Rendered images with source text:
━━━━━━

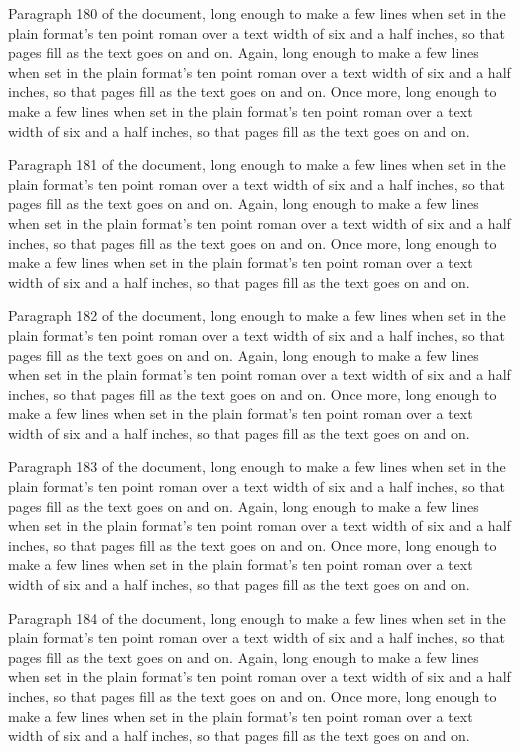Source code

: Paragraph 180 of the document, long enough to make a few lines when set in the plain format's ten point roman over a text width of six and a half inches, so that pages fill as the text goes on and on. Again, long enough to make a few lines when set in the plain format's ten point roman over a text width of six and a half inches, so that pages fill as the text goes on and on. Once more, long enough to make a few lines when set in the plain format's ten point roman over a text width of six and a half inches, so that pages fill as the text goes on and on.

Paragraph 181 of the document, long enough to make a few lines when set in the plain format's ten point roman over a text width of six and a half inches, so that pages fill as the text goes on and on. Again, long enough to make a few lines when set in the plain format's ten point roman over a text width of six and a half inches, so that pages fill as the text goes on and on. Once more, long enough to make a few lines when set in the plain format's ten point roman over a text width of six and a half inches, so that pages fill as the text goes on and on.

Paragraph 182 of the document, long enough to make a few lines when set in the plain format's ten point roman over a text width of six and a half inches, so that pages fill as the text goes on and on. Again, long enough to make a few lines when set in the plain format's ten point roman over a text width of six and a half inches, so that pages fill as the text goes on and on. Once more, long enough to make a few lines when set in the plain format's ten point roman over a text width of six and a half inches, so that pages fill as the text goes on and on.

Paragraph 183 of the document, long enough to make a few lines when set in the plain format's ten point roman over a text width of six and a half inches, so that pages fill as the text goes on and on. Again, long enough to make a few lines when set in the plain format's ten point roman over a text width of six and a half inches, so that pages fill as the text goes on and on. Once more, long enough to make a few lines when set in the plain format's ten point roman over a text width of six and a half inches, so that pages fill as the text goes on and on.

Paragraph 184 of the document, long enough to make a few lines when set in the plain format's ten point roman over a text width of six and a half inches, so that pages fill as the text goes on and on. Again, long enough to make a few lines when set in the plain format's ten point roman over a text width of six and a half inches, so that pages fill as the text goes on and on. Once more, long enough to make a few lines when set in the plain format's ten point roman over a text width of six and a half inches, so that pages fill as the text goes on and on.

━━━━━━

◆ **To do**:
Although the records contain pictures, print only the rest, exactly as written.

◆ **Answer section**:
Source code

: Paragraph 180 of the document, long enough to make a few lines when set in the plain format's ten point roman over a text width of six and a half inches, so that pages fill as the text goes on and on. Again, long enough to make a few lines when set in the plain format's ten point roman over a text width of six and a half inches, so that pages fill as the text goes on and on. Once more, long enough to make a few lines when set in the plain format's ten point roman over a text width of six and a half inches, so that pages fill as the text goes on and on.

Paragraph 181 of the document, long enough to make a few lines when set in the plain format's ten point roman over a text width of six and a half inches, so that pages fill as the text goes on and on. Again, long enough to make a few lines when set in the plain format's ten point roman over a text width of six and a half inches, so that pages fill as the text goes on and on. Once more, long enough to make a few lines when set in the plain format's ten point roman over a text width of six and a half inches, so that pages fill as the text goes on and on.

Paragraph 182 of the document, long enough to make a few lines when set in the plain format's ten point roman over a text width of six and a half inches, so that pages fill as the text goes on and on. Again, long enough to make a few lines when set in the plain format's ten point roman over a text width of six and a half inches, so that pages fill as the text goes on and on. Once more, long enough to make a few lines when set in the plain format's ten point roman over a text width of six and a half inches, so that pages fill as the text goes on and on.

Paragraph 183 of the document, long enough to make a few lines when set in the plain format's ten point roman over a text width of six and a half inches, so that pages fill as the text goes on and on. Again, long enough to make a few lines when set in the plain format's ten point roman over a text width of six and a half inches, so that pages fill as the text goes on and on. Once more, long enough to make a few lines when set in the plain format's ten point roman over a text width of six and a half inches, so that pages fill as the text goes on and on.

Paragraph 184 of the document, long enough to make a few lines when set in the plain format's ten point roman over a text width of six and a half inches, so that pages fill as the text goes on and on. Again, long enough to make a few lines when set in the plain format's ten point roman over a text width of six and a half inches, so that pages fill as the text goes on and on. Once more, long enough to make a few lines when set in the plain format's ten point roman over a text width of six and a half inches, so that pages fill as the text goes on and on.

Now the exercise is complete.